• _ACTIVITY_: Go through the material underneath and show every line where the string "label" occurs.

╭─ MATERIAL PROVIDED

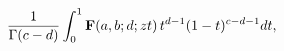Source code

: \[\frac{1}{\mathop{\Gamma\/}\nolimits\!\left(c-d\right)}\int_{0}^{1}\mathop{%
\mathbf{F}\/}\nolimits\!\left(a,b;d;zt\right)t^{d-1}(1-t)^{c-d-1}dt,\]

╰─
╭─ MATERIAL PROVIDED

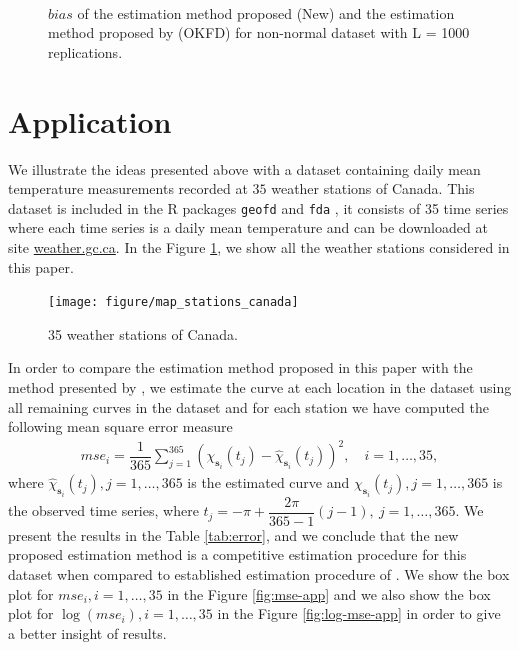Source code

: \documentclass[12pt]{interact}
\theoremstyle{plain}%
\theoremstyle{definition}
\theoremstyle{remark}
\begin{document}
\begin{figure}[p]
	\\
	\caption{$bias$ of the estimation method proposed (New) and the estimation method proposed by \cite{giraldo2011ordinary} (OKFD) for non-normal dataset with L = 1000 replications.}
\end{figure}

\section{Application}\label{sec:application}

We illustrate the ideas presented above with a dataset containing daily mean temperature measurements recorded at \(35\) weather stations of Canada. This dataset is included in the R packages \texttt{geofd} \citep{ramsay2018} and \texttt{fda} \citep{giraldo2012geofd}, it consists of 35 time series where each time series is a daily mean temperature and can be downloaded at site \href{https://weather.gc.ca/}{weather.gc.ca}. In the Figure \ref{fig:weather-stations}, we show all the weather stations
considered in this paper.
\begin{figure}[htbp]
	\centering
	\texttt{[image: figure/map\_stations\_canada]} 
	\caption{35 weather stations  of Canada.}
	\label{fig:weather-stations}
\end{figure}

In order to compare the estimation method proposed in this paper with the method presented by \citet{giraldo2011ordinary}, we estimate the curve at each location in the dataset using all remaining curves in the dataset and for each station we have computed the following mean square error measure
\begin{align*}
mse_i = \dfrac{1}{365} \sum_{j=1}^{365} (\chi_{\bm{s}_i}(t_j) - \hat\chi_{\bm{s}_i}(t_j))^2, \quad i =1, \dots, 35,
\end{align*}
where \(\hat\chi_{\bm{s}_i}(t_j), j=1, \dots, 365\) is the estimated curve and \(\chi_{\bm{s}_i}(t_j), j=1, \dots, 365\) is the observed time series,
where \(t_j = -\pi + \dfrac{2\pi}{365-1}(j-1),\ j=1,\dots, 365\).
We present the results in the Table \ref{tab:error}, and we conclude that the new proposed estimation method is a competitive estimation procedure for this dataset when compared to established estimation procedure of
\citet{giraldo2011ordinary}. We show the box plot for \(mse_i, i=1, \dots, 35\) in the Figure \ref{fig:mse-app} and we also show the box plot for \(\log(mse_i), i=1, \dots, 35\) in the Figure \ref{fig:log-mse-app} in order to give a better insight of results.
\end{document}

╰─

• _COMPLETED EXERCISE_:
\section{Application}\label{sec:application}
	\label{fig:weather-stations}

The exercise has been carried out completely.